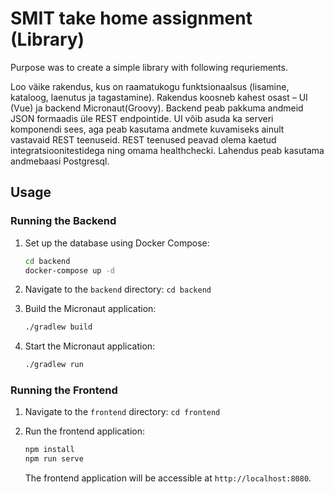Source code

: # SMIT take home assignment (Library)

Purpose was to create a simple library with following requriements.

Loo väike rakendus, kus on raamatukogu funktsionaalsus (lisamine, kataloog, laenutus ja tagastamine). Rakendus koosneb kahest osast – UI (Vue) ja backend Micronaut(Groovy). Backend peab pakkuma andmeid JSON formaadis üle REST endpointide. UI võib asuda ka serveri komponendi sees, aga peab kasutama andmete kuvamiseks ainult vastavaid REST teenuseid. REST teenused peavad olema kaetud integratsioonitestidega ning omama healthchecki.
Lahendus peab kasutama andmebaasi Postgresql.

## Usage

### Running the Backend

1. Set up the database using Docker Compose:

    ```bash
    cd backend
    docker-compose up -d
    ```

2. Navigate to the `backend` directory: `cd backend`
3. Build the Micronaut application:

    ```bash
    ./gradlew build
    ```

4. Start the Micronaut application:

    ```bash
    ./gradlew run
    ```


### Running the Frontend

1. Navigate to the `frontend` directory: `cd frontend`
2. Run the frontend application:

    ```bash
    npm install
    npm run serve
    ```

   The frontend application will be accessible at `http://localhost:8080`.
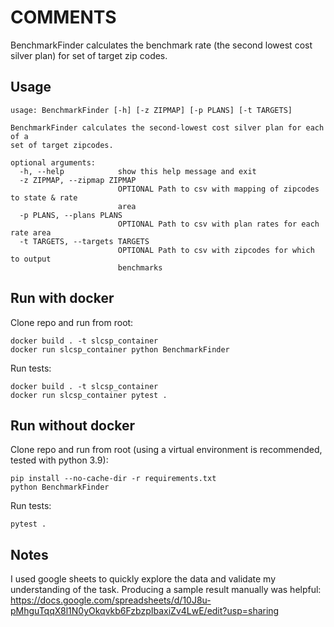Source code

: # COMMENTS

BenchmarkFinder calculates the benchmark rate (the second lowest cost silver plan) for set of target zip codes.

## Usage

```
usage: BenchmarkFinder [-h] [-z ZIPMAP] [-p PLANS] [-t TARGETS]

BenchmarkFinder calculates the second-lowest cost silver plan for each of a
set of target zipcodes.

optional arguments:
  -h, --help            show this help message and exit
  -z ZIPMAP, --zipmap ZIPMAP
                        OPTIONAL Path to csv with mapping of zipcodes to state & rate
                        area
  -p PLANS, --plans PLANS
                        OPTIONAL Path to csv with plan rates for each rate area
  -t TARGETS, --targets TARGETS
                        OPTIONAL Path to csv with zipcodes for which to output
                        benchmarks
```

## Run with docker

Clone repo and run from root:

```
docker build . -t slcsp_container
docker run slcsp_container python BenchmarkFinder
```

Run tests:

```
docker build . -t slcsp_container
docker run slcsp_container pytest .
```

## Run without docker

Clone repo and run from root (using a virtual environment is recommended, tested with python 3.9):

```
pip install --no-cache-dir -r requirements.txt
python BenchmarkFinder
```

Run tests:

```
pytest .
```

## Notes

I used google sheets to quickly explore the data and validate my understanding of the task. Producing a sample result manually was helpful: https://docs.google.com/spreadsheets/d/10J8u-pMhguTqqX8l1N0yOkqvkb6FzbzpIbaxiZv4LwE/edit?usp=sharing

##############################

If a line in the entries above contains "each", it counts toward the total; give only that total.

| ANSWER SECTION |
2